Yesterday on my break at the computer store, I walked over to Barnes and Noble to get a cup of coffee, which might be described as my regular routine. The line was about five deep when I got there, which didn’t bode well for my fifteen minute recess, but I decided to chance it since everyone in front of me looked like they were in line by themselves, save the mother and daughter at the front of the line. And they took a long time. I was far enough back that I couldn’t hear what they were doing, but I will own up to becoming a little impatient. They seemed to finish ordering and the woman at the cash register stepped away to take something out of the oven. The mother called out to her. “One moment,” said the server. “I don’t want to burn this sandwich.”

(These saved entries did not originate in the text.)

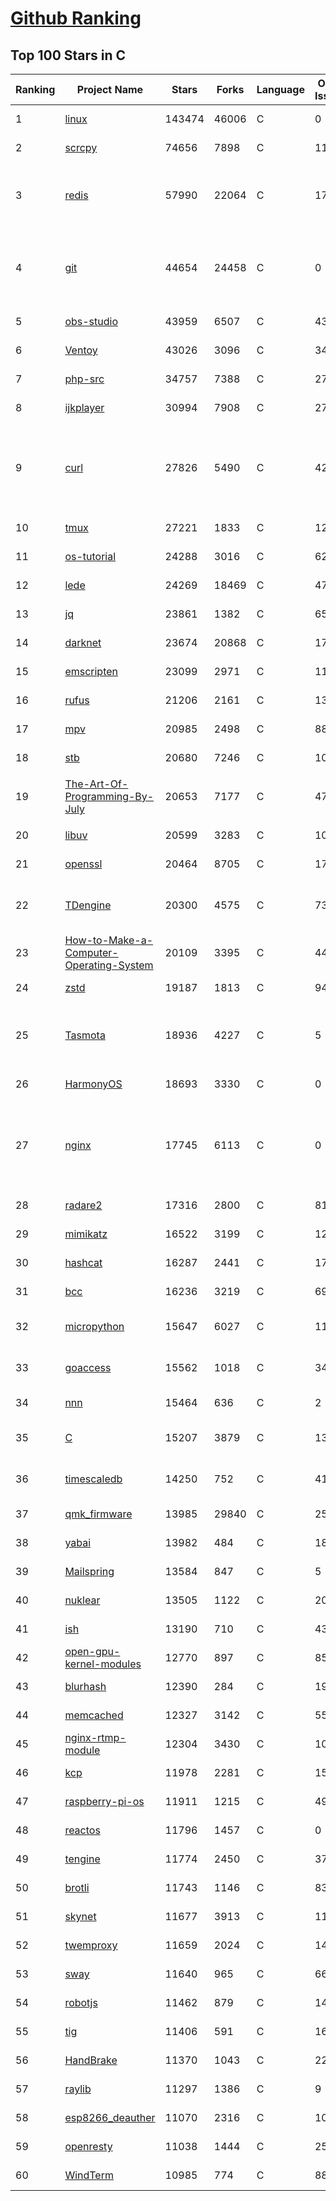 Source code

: [Github Ranking](../README.md)
==========

## Top 100 Stars in C

| Ranking | Project Name | Stars | Forks | Language | Open Issues | Description | Last Commit |
| ------- | ------------ | ----- | ----- | -------- | ----------- | ----------- | ----------- |
| 1 | [linux](https://github.com/torvalds/linux) | 143474 | 46006 | C | 0 | Linux kernel source tree | 2022-12-25T21:47:39Z |
| 2 | [scrcpy](https://github.com/Genymobile/scrcpy) | 74656 | 7898 | C | 1164 | Display and control your Android device | 2022-12-22T12:07:55Z |
| 3 | [redis](https://github.com/redis/redis) | 57990 | 22064 | C | 1766 | Redis is an in-memory database that persists on disk. The data model is key-value, but many different kind of values are supported: Strings, Lists, Sets, Sorted Sets, Hashes, Streams, HyperLogLogs, Bitmaps. | 2022-12-25T09:03:05Z |
| 4 | [git](https://github.com/git/git) | 44654 | 24458 | C | 0 | Git Source Code Mirror - This is a publish-only repository but pull requests can be turned into patches to the mailing list via GitGitGadget (https://gitgitgadget.github.io/). Please follow Documentation/SubmittingPatches procedure for any of your improvements. | 2022-12-26T02:44:55Z |
| 5 | [obs-studio](https://github.com/obsproject/obs-studio) | 43959 | 6507 | C | 439 | OBS Studio - Free and open source software for live streaming and screen recording | 2022-12-23T18:23:53Z |
| 6 | [Ventoy](https://github.com/ventoy/Ventoy) | 43026 | 3096 | C | 343 | A new bootable USB solution. | 2022-12-25T12:42:51Z |
| 7 | [php-src](https://github.com/php/php-src) | 34757 | 7388 | C | 275 | The PHP Interpreter | 2022-12-25T14:50:57Z |
| 8 | [ijkplayer](https://github.com/bilibili/ijkplayer) | 30994 | 7908 | C | 2734 | Android/iOS video player based on FFmpeg n3.4, with MediaCodec, VideoToolbox support. | 2022-12-23T14:16:42Z |
| 9 | [curl](https://github.com/curl/curl) | 27826 | 5490 | C | 42 | A command line tool and library for transferring data with URL syntax, supporting DICT, FILE, FTP, FTPS, GOPHER, GOPHERS, HTTP, HTTPS, IMAP, IMAPS, LDAP, LDAPS, MQTT, POP3, POP3S, RTMP, RTMPS, RTSP, SCP, SFTP, SMB, SMBS, SMTP, SMTPS, TELNET, TFTP, WS and WSS. libcurl offers a myriad of powerful features | 2022-12-25T23:00:43Z |
| 10 | [tmux](https://github.com/tmux/tmux) | 27221 | 1833 | C | 12 | tmux source code | 2022-12-07T12:30:40Z |
| 11 | [os-tutorial](https://github.com/cfenollosa/os-tutorial) | 24288 | 3016 | C | 62 | How to create an OS from scratch | 2022-12-04T15:13:22Z |
| 12 | [lede](https://github.com/coolsnowwolf/lede) | 24269 | 18469 | C | 471 | Lean's LEDE source | 2022-12-25T11:20:59Z |
| 13 | [jq](https://github.com/stedolan/jq) | 23861 | 1382 | C | 654 | Command-line JSON processor | 2022-11-26T14:15:09Z |
| 14 | [darknet](https://github.com/pjreddie/darknet) | 23674 | 20868 | C | 1774 | Convolutional Neural Networks | 2022-11-04T13:27:54Z |
| 15 | [emscripten](https://github.com/emscripten-core/emscripten) | 23099 | 2971 | C | 1172 | Emscripten: An LLVM-to-WebAssembly Compiler | 2022-12-26T01:08:32Z |
| 16 | [rufus](https://github.com/pbatard/rufus) | 21206 | 2161 | C | 13 | The Reliable USB Formatting Utility | 2022-12-16T14:42:26Z |
| 17 | [mpv](https://github.com/mpv-player/mpv) | 20985 | 2498 | C | 880 | 🎥 Command line video player | 2022-12-24T17:55:37Z |
| 18 | [stb](https://github.com/nothings/stb) | 20680 | 7246 | C | 104 | stb single-file public domain libraries for C/C++ | 2022-12-19T16:46:58Z |
| 19 | [The-Art-Of-Programming-By-July](https://github.com/julycoding/The-Art-Of-Programming-By-July) | 20653 | 7177 | C | 47 | 本项目曾冲到全球第一，干货集锦见本页面最底部，另完整精致的纸质版《编程之法：面试和算法心得》已在京东/当当上销售 | 2021-07-03T07:47:32Z |
| 20 | [libuv](https://github.com/libuv/libuv) | 20599 | 3283 | C | 105 | Cross-platform asynchronous I/O | 2022-12-23T11:24:26Z |
| 21 | [openssl](https://github.com/openssl/openssl) | 20464 | 8705 | C | 1781 | TLS/SSL and crypto library | 2022-12-23T17:14:17Z |
| 22 | [TDengine](https://github.com/taosdata/TDengine) | 20300 | 4575 | C | 732 | TDengine is an open source, high-performance, cloud native time-series database optimized for Internet of Things (IoT), Connected Cars, Industrial IoT and DevOps. | 2022-12-26T02:58:55Z |
| 23 | [How-to-Make-a-Computer-Operating-System](https://github.com/SamyPesse/How-to-Make-a-Computer-Operating-System) | 20109 | 3395 | C | 44 | How to Make a Computer Operating System in C++ | 2021-12-16T09:10:55Z |
| 24 | [zstd](https://github.com/facebook/zstd) | 19187 | 1813 | C | 94 | Zstandard - Fast real-time compression algorithm | 2022-12-25T06:39:13Z |
| 25 | [Tasmota](https://github.com/arendst/Tasmota) | 18936 | 4227 | C | 5 | Alternative firmware for ESP8266 with easy configuration using webUI, OTA updates, automation using timers or rules, expandability and entirely local control over MQTT, HTTP, Serial or KNX. Full documentation at | 2022-12-24T14:59:31Z |
| 26 | [HarmonyOS](https://github.com/Awesome-HarmonyOS/HarmonyOS) | 18693 | 3330 | C | 0 | A curated list of awesome things related to HarmonyOS. 华为鸿蒙操作系统。 | 2022-07-07T01:24:35Z |
| 27 | [nginx](https://github.com/nginx/nginx) | 17745 | 6113 | C | 0 | An official read-only mirror of http://hg.nginx.org/nginx/ which is updated hourly. Pull requests on GitHub cannot be accepted and will be automatically closed. The proper way to submit changes to nginx is via the nginx development mailing list, see http://nginx.org/en/docs/contributing_changes.html | 2022-12-23T16:01:46Z |
| 28 | [radare2](https://github.com/radareorg/radare2) | 17316 | 2800 | C | 819 | UNIX-like reverse engineering framework and command-line toolset | 2022-12-24T16:54:54Z |
| 29 | [mimikatz](https://github.com/gentilkiwi/mimikatz) | 16522 | 3199 | C | 122 | A little tool to play with Windows security | 2022-11-29T16:00:30Z |
| 30 | [hashcat](https://github.com/hashcat/hashcat) | 16287 | 2441 | C | 176 | World's fastest and most advanced password recovery utility | 2022-12-25T22:26:05Z |
| 31 | [bcc](https://github.com/iovisor/bcc) | 16236 | 3219 | C | 690 | BCC - Tools for BPF-based Linux IO analysis, networking, monitoring, and more | 2022-12-24T09:50:25Z |
| 32 | [micropython](https://github.com/micropython/micropython) | 15647 | 6027 | C | 1193 | MicroPython - a lean and efficient Python implementation for microcontrollers and constrained systems | 2022-12-25T16:49:56Z |
| 33 | [goaccess](https://github.com/allinurl/goaccess) | 15562 | 1018 | C | 345 | GoAccess is a real-time web log analyzer and interactive viewer that runs in a terminal in *nix systems or through your browser. | 2022-12-15T04:29:41Z |
| 34 | [nnn](https://github.com/jarun/nnn) | 15464 | 636 | C | 2 | n³ The unorthodox terminal file manager | 2022-12-21T17:44:28Z |
| 35 | [C](https://github.com/TheAlgorithms/C) | 15207 | 3879 | C | 13 | Collection of various algorithms in mathematics, machine learning, computer science, physics, etc implemented in C for educational purposes. | 2022-12-25T10:24:47Z |
| 36 | [timescaledb](https://github.com/timescale/timescaledb) | 14250 | 752 | C | 417 | An open-source time-series SQL database optimized for fast ingest and complex queries.  Packaged as a PostgreSQL extension. | 2022-12-23T21:05:01Z |
| 37 | [qmk_firmware](https://github.com/qmk/qmk_firmware) | 13985 | 29840 | C | 258 | Open-source keyboard firmware for Atmel AVR and Arm USB families | 2022-12-25T12:23:17Z |
| 38 | [yabai](https://github.com/koekeishiya/yabai) | 13982 | 484 | C | 183 | A tiling window manager for macOS based on binary space partitioning | 2022-12-25T18:26:25Z |
| 39 | [Mailspring](https://github.com/Foundry376/Mailspring) | 13584 | 847 | C | 5 | :love_letter: A beautiful, fast and fully open source mail client for Mac, Windows and Linux. | 2022-12-09T14:09:56Z |
| 40 | [nuklear](https://github.com/vurtun/nuklear) | 13505 | 1122 | C | 207 | A single-header ANSI C gui library | 2020-01-03T21:36:41Z |
| 41 | [ish](https://github.com/ish-app/ish) | 13190 | 710 | C | 437 | Linux shell for iOS | 2022-12-24T00:34:38Z |
| 42 | [open-gpu-kernel-modules](https://github.com/NVIDIA/open-gpu-kernel-modules) | 12770 | 897 | C | 85 | NVIDIA Linux open GPU kernel module source | 2022-12-19T12:34:54Z |
| 43 | [blurhash](https://github.com/woltapp/blurhash) | 12390 | 284 | C | 19 | A very compact representation of a placeholder for an image. | 2022-12-01T11:59:47Z |
| 44 | [memcached](https://github.com/memcached/memcached) | 12327 | 3142 | C | 55 | memcached development tree | 2022-12-25T00:38:03Z |
| 45 | [nginx-rtmp-module](https://github.com/arut/nginx-rtmp-module) | 12304 | 3430 | C | 1010 | NGINX-based Media Streaming Server | 2022-06-21T08:56:37Z |
| 46 | [kcp](https://github.com/skywind3000/kcp) | 11978 | 2281 | C | 152 | :zap: KCP - A Fast and Reliable ARQ Protocol | 2022-12-04T05:02:42Z |
| 47 | [raspberry-pi-os](https://github.com/s-matyukevich/raspberry-pi-os) | 11911 | 1215 | C | 49 | Learning operating system development using Linux kernel and Raspberry Pi | 2022-02-16T17:29:18Z |
| 48 | [reactos](https://github.com/reactos/reactos) | 11796 | 1457 | C | 0 | A free Windows-compatible Operating System | 2022-12-26T00:54:14Z |
| 49 | [tengine](https://github.com/alibaba/tengine) | 11774 | 2450 | C | 372 | A distribution of Nginx with some advanced features | 2022-11-29T06:53:34Z |
| 50 | [brotli](https://github.com/google/brotli) | 11743 | 1146 | C | 83 | Brotli compression format | 2022-12-23T11:13:08Z |
| 51 | [skynet](https://github.com/cloudwu/skynet) | 11677 | 3913 | C | 11 | A lightweight online game framework | 2022-11-21T11:26:23Z |
| 52 | [twemproxy](https://github.com/twitter/twemproxy) | 11659 | 2024 | C | 144 | A fast, light-weight proxy for memcached and redis | 2022-12-23T09:06:58Z |
| 53 | [sway](https://github.com/swaywm/sway) | 11640 | 965 | C | 661 | i3-compatible Wayland compositor | 2022-12-25T17:36:32Z |
| 54 | [robotjs](https://github.com/octalmage/robotjs) | 11462 | 879 | C | 140 | Node.js Desktop Automation.  | 2022-12-06T22:17:24Z |
| 55 | [tig](https://github.com/jonas/tig) | 11406 | 591 | C | 165 | Text-mode interface for git | 2022-12-20T17:19:25Z |
| 56 | [HandBrake](https://github.com/HandBrake/HandBrake) | 11370 | 1043 | C | 228 | HandBrake's main development repository  | 2022-12-24T08:54:35Z |
| 57 | [raylib](https://github.com/raysan5/raylib) | 11297 | 1386 | C | 9 | A simple and easy-to-use library to enjoy videogames programming | 2022-12-25T07:42:52Z |
| 58 | [esp8266_deauther](https://github.com/SpacehuhnTech/esp8266_deauther) | 11070 | 2316 | C | 104 | Affordable WiFi hacking platform for testing and learning | 2022-12-18T17:34:45Z |
| 59 | [openresty](https://github.com/openresty/openresty) | 11038 | 1444 | C | 252 | High Performance Web Platform Based on Nginx and LuaJIT | 2022-10-27T14:30:37Z |
| 60 | [WindTerm](https://github.com/kingToolbox/WindTerm) | 10985 | 774 | C | 885 | A professional cross-platform SSH/Sftp/Shell/Telnet/Serial terminal. | 2022-08-22T09:04:45Z |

When she returned to the register, the mother and daughter handed her something and talked for a moment and then went their way. The serves seemed nonplussed. We all moved up in line. The woman who was next ordered, got her drink, and held out her credit card. The server said, “Oh — the people in front of you paid for you. There’s no charge.” The customer stood stunned for a moment and then began looking around, as we all did. Though we had all been looking at them while they took their time — or our time, I guess I should say — none of us could recognize them. The next person stepped up to the same good news. Evidently, the two had left a fair amount of money. When I got my coffee, the server said, “I’ve heard about this happening; it’s just never happened to me.”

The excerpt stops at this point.